Slashdot Mirror


Visibone Adds "Unsafe" Color Chart

proub writes "If you're one of the zillions of designers who love your Visibone web-safe-palette mouse pads or posters, thought I'd mention that they seem to have added an "unsafe palette" poster as well. If you haven't seen them before, suffice to say it's a great way to find safe color combinations that work (the Color Lab doesn't suck, either). I refer to the web-palette poster constantly when doing www work, nice to have a similar version for GUI design where you have the whole big messy world of colors available."

1 of 35 comments (clear)

  1. Re:The original was a good idea, but... by BobSteinVisiBone · · Score: 2, Interesting

    Really!? Oh boy, do I have a pleasant surprise for you. The newer poster (since 12/99) has much brighter dark colors, like burnished ceramic instead of sunbleached roadkill. And it has decimal codes on each chip. And the logo is MUCH brighter!

    Please write me and tell me where to send it. I am certain you'll find it more accurate in the darker shades.

    Do I understand correctly, you're saying that 1068 colors is not enough to be useful? Obviously it's a subset by a factor of 16,000. The whole of 24-bit color would take a foot-ball-field size poster.

    What I tried to do in the KiloChart was spread the colors out even perceptually not mathematically. Notice how quickly the web safe colors transition from red to yellow? And how many limey greens there are that all look alike? I tried to correct that. I've tried picking from it a few times and have only once found the need to do the tweaking you mention. Once I did want a really subtle pastel color. I didn't find it on the KiloChart and had to tweak.

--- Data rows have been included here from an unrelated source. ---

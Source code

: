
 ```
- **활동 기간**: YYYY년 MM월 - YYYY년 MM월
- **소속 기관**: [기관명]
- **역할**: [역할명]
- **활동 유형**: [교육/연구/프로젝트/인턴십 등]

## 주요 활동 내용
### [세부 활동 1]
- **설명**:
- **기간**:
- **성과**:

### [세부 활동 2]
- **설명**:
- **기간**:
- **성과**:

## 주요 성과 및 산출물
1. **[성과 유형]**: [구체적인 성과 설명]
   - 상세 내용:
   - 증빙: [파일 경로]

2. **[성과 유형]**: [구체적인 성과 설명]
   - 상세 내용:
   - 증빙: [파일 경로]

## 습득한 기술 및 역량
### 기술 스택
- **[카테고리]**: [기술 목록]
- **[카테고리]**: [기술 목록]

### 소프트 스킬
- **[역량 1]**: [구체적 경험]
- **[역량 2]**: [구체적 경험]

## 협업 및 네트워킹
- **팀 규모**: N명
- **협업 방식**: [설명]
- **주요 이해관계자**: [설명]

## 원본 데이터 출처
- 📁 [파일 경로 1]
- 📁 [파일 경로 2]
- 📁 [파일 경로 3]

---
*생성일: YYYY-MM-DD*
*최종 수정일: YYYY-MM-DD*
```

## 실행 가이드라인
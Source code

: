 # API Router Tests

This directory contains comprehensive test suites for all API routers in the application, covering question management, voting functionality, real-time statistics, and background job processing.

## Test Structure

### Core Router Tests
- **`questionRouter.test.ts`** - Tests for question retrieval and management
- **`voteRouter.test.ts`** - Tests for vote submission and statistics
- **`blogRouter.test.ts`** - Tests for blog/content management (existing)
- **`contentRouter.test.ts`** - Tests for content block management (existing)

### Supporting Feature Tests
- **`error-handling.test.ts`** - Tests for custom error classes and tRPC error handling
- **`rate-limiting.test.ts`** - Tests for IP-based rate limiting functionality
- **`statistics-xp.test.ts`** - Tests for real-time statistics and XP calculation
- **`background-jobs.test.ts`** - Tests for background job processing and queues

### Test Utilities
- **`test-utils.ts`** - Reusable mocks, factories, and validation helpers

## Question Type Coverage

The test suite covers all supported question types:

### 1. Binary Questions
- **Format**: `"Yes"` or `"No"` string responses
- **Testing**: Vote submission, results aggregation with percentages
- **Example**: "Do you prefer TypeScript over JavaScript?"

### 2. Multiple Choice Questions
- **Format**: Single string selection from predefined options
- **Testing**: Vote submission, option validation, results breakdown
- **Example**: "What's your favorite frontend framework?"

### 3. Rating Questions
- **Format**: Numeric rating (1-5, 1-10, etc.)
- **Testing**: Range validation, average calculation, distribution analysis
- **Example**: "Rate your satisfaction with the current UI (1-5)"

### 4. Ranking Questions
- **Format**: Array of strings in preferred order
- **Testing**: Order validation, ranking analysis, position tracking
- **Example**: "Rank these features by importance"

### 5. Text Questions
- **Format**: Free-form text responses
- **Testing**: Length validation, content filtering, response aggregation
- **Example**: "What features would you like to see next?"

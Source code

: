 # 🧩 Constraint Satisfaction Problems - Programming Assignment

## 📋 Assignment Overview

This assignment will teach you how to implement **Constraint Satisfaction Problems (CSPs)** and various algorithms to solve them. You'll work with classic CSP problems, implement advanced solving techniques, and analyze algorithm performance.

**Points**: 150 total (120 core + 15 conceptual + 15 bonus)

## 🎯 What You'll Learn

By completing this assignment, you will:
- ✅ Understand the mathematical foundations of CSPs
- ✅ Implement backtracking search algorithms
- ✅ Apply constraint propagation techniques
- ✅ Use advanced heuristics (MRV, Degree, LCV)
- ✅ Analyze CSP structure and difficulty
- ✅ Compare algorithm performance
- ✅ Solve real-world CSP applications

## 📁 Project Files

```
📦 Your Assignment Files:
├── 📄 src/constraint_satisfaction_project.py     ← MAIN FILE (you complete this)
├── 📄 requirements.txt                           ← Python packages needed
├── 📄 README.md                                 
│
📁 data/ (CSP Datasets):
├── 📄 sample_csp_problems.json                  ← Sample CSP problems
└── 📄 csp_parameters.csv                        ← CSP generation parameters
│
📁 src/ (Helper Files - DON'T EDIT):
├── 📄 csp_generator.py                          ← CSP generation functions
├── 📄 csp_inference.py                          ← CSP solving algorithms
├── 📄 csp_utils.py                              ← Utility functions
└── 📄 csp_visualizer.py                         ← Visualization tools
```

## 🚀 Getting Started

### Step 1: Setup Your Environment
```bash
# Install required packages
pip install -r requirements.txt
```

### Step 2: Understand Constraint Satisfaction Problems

    So my question is, can a paper color picker be useful even with only 1000 colors. (If you'll grant me for the time being, until you see it at least, that it's accurate.) Can it get you to a color that's good enough say more than half the time?

    Have I understood your point right?

    Say thanks for all the kind words. I'm really glad you found the poster useful. Please don't be too polite to tell me straight. I really want to get this right. If not this batch the next one. All the email I get is so schmaltzy I need to hear some thoughtful criticism.

    Did I say I really want to get you the newer poster?